Türkiye Çimento Sanayicileri Birliği’nin (TÜRKÇİMENTO) Elazığ’da 7’ncisini gerçekleştirdiği “Anadolu Buluşmaları”nda, sektörün sorunları, depreme dayanıklı binalardaki önemi ve sürdürülebilirlik hedefleri masaya yatırıldı.
Toplantının panel kısmında konuşan TÜRKÇİMENTO Yönetim Kurulu Başkanı Fatih Yücelik, depremlerden etkilenen Elazığ’ın yaralarını hızlı bir şekilde sarması temennisinde bulunarak, depremlerin bir felakete dönüşmesinin önüne geçilebileceğini söyledi. Yücelik, “2020’de yaşadığı büyük depremin ardından 6 Şubat 2023’teki büyük deprem felaketiyle tekrar ağır şekilde etkilenen güzide şehrimizde yaraların en hızlı şekilde sarılabilmesi için dualarımızı eksik etmiyoruz. Deprem felaketinin ardından çimentonun artık ticari bir konu olmadığı anlaşıldı ve can güvenliğinin ayrılmaz bir parçası olduğu kanısı tekrar zihinlere yerleşti. İnşallah böyle bir felaketi tekrar yaşamayız" dedi.
Türkiye’nin çimento üretiminde Avrupa’nın lideri, dünyanın da beşinci büyüğü konumunda yer aldığını kaydeden Yücelik, aynı zamanda çimento ve klinker toplamında, dünyada ikinci büyük ihracatçı konumunda yer aldığını belirtti. Yücelik, “119 milyon ton çimento eşdeğer kapasitesine sahip olan sektörümüzde, Türkiye geneline yayılan 56 entegre ve 21 öğütme olmak üzere toplam 77 fabrikada üretim yapıyoruz. Bu rakamın %94’ünü TÜRKÇİMENTO üyeleri temsil ediyor” bilgisini verdi.

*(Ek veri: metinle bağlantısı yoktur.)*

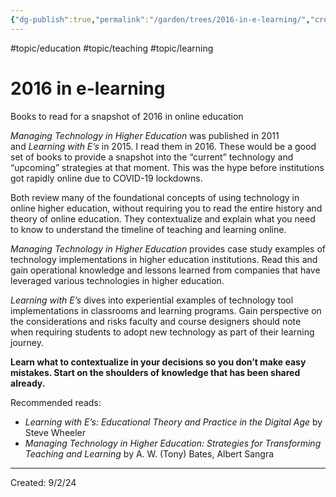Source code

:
 ```yaml
---
{"dg-publish":true,"permalink":"/garden/trees/2016-in-e-learning/","created":"2024-12-14T14:04:53.447-05:00","updated":"2025-01-31T23:04:45.331-05:00"}
---
```


#topic/education #topic/teaching #topic/learning 
# 2016 in e-learning

Books to read for a snapshot of 2016 in online education

_Managing Technology in Higher Education_ was published in 2011 and _Learning with E’s_ in 2015. I read them in 2016. These would be a good set of books to provide a snapshot into the “current” technology and “upcoming” strategies at that moment. This was the hype before institutions got rapidly online due to COVID-19 lockdowns.

Both review many of the foundational concepts of using technology in online higher education, without requiring you to read the entire history and theory of online education. They contextualize and explain what you need to know to understand the timeline of teaching and learning online.

_Managing Technology in Higher Education_ provides case study examples of technology implementations in higher education institutions. Read this and gain operational knowledge and lessons learned from companies that have leveraged various technologies in higher education.

_Learning with E’s_ dives into experiential examples of technology tool implementations in classrooms and learning programs. Gain perspective on the considerations and risks faculty and course designers should note when requiring students to adopt new technology as part of their learning journey.

**Learn what to contextualize in your decisions so you don’t make easy mistakes. Start on the shoulders of knowledge that has been shared already.**

Recommended reads:

- _Learning with E’s: Educational Theory and Practice in the Digital Age_ by Steve Wheeler 
- _Managing Technology in Higher Education: Strategies for Transforming Teaching and Learning_ by A. W. (Tony) Bates, Albert Sangra 

---
Created: 9/2/24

Seza Çimento Yönetim Kurulu Başkanı ve TÜRKÇİMENTO Yönetim Kurulu Üyesi Prof. Dr. Yasemin Açık, çimento sektörünün hem üretimde hem de ihracatta Türkiye’ye büyük katkı sağladığını söyledi. Açık, “Hepimizin bildiği gibi ülkenin sürdürülebilir kalkınması ancak yerel ve bölgesel kalkınmanın olmasıyla mümkündür. Ülkenin her tarafına yayılmış, tüm bölgelerde bulunan aynı zamanda her sosyoekonomik düzeydeki insanı bünyesinde barındıran, istihdam eden iç pazar satışlarının yanı sıra ihracat ile dış ticaret açığımızın azalmasına katkı sağlayan çimento sektörü, aynı zamanda sürdürülebilir kalkınmanın sağlanmasına büyük katkılar sunuyor” dedi.